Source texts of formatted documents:
********************

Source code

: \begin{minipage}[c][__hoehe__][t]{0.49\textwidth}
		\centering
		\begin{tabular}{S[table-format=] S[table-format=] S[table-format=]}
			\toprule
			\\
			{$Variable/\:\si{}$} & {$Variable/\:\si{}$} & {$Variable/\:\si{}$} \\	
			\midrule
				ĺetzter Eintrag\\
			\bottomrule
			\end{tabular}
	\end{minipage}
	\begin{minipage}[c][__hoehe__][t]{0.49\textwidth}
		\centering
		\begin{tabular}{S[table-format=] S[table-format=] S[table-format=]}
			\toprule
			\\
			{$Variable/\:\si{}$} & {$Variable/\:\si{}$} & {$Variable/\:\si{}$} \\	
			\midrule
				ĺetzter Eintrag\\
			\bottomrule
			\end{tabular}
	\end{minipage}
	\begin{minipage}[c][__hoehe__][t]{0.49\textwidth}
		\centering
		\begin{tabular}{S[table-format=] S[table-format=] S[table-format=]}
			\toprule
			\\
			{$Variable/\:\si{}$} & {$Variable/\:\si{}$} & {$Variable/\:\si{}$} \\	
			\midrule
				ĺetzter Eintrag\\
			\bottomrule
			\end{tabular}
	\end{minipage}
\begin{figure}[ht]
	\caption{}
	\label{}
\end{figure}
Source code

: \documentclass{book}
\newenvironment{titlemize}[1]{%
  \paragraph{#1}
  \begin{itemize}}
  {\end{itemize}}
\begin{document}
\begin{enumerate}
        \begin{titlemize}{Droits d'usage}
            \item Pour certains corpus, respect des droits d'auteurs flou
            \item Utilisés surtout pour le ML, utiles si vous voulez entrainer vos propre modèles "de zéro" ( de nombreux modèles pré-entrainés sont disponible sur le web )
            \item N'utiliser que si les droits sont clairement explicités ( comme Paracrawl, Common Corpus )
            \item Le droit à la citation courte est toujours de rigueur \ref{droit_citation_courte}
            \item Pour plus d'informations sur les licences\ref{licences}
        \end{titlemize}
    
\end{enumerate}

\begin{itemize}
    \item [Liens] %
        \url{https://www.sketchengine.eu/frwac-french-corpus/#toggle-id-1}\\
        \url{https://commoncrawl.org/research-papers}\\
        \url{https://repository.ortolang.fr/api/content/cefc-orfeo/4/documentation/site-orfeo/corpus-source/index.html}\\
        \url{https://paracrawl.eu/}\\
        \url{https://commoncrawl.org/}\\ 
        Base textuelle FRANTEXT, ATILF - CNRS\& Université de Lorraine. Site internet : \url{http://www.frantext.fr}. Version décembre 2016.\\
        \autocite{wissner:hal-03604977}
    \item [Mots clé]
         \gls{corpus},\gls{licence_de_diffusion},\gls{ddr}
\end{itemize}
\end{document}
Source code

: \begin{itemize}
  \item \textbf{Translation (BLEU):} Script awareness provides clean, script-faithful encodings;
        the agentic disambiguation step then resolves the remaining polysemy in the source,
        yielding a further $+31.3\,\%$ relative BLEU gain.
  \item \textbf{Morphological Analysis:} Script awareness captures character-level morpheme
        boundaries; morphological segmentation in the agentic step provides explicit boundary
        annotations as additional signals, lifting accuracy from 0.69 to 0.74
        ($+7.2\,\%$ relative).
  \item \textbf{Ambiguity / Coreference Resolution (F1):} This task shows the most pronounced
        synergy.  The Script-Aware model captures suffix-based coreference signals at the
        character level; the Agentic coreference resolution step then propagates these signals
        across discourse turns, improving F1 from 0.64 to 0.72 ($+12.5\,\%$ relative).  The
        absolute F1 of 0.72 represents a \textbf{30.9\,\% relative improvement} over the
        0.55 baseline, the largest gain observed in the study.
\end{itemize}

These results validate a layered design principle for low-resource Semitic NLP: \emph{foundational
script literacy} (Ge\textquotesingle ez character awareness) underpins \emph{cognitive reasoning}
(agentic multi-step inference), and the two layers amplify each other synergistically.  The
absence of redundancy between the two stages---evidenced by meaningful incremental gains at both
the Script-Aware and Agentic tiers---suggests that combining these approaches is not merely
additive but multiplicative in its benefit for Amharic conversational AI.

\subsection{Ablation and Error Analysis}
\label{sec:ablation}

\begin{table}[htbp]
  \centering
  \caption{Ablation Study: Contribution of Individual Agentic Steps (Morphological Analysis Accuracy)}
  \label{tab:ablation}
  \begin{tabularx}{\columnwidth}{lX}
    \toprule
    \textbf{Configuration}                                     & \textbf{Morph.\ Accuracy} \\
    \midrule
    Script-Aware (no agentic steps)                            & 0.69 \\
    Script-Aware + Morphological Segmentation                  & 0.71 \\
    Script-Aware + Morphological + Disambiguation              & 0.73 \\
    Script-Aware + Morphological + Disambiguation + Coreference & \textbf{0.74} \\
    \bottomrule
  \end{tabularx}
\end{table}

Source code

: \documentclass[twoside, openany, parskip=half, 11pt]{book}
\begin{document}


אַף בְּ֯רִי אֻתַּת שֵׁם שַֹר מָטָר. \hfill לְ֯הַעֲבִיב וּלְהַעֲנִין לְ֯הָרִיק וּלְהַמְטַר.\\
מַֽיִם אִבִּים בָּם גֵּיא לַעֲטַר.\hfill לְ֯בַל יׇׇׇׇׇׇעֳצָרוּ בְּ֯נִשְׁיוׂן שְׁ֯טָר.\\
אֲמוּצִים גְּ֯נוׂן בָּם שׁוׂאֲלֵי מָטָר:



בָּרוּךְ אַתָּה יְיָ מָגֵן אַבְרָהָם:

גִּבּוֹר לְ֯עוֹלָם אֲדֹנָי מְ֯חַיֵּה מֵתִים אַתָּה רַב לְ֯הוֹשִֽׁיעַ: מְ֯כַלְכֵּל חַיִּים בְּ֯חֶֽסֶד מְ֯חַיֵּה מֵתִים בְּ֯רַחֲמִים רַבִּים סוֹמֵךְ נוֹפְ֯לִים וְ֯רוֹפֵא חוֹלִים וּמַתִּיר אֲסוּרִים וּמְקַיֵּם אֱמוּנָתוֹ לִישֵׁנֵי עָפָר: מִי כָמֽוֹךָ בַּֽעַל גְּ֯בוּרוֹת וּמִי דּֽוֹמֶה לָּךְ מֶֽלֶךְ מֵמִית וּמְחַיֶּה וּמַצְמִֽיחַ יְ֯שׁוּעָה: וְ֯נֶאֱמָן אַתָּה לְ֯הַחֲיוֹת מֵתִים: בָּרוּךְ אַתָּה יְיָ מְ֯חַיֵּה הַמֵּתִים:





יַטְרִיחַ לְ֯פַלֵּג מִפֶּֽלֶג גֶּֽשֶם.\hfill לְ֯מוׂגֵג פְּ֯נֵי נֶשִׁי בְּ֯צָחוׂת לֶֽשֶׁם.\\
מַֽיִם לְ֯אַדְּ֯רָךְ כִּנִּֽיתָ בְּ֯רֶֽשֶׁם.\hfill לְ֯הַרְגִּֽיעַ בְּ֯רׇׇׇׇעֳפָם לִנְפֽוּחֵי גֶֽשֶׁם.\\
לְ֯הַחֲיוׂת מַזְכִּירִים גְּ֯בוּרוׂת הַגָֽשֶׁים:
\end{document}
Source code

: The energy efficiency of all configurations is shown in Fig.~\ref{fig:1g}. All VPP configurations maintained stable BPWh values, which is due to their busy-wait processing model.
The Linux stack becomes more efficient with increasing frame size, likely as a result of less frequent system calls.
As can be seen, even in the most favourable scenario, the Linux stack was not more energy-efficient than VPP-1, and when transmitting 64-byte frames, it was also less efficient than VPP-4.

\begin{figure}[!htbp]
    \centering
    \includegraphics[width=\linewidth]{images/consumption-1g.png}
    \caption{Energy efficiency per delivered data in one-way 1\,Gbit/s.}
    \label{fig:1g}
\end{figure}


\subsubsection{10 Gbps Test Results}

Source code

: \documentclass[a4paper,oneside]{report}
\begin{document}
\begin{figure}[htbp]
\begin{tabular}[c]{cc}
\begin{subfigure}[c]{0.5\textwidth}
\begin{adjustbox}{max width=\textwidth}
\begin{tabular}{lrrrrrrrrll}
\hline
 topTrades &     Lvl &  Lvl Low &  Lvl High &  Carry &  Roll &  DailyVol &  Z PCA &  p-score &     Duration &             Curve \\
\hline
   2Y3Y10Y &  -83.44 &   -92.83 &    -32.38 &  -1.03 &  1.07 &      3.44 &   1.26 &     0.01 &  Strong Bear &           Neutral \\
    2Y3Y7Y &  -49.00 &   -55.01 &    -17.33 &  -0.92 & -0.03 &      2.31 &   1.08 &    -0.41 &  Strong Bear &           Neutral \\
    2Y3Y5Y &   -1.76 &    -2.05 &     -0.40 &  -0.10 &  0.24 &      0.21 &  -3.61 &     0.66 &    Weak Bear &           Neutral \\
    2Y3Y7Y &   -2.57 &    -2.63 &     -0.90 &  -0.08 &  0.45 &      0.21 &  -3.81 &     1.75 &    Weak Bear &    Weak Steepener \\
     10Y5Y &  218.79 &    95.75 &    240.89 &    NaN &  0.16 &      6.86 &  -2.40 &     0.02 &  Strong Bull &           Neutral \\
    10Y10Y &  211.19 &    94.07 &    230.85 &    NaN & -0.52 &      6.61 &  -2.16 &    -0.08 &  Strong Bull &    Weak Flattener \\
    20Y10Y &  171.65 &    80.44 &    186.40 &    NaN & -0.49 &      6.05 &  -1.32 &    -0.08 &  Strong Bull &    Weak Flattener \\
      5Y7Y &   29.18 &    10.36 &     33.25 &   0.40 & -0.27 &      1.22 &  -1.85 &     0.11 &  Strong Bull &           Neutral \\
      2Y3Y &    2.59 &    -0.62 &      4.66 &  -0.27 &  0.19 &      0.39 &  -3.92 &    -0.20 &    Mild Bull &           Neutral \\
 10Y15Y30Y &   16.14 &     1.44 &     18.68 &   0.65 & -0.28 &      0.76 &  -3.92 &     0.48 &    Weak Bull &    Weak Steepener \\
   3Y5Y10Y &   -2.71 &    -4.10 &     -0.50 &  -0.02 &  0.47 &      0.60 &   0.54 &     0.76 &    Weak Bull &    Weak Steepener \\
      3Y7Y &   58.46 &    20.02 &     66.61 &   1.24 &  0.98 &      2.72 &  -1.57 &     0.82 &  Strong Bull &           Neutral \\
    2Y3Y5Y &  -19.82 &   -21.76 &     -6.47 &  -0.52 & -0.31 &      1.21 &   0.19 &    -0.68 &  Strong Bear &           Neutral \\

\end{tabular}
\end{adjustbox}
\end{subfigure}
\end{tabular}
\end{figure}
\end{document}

********************

_DESCRIPTION OF THE TASK_. Where the string "caption" appears in a line of the entries above, return that line.

_ANSWER BOX_.
	\caption{}
  \caption{Ablation Study: Contribution of Individual Agentic Steps (Morphological Analysis Accuracy)}
    \caption{Energy efficiency per delivered data in one-way 1\,Gbit/s.}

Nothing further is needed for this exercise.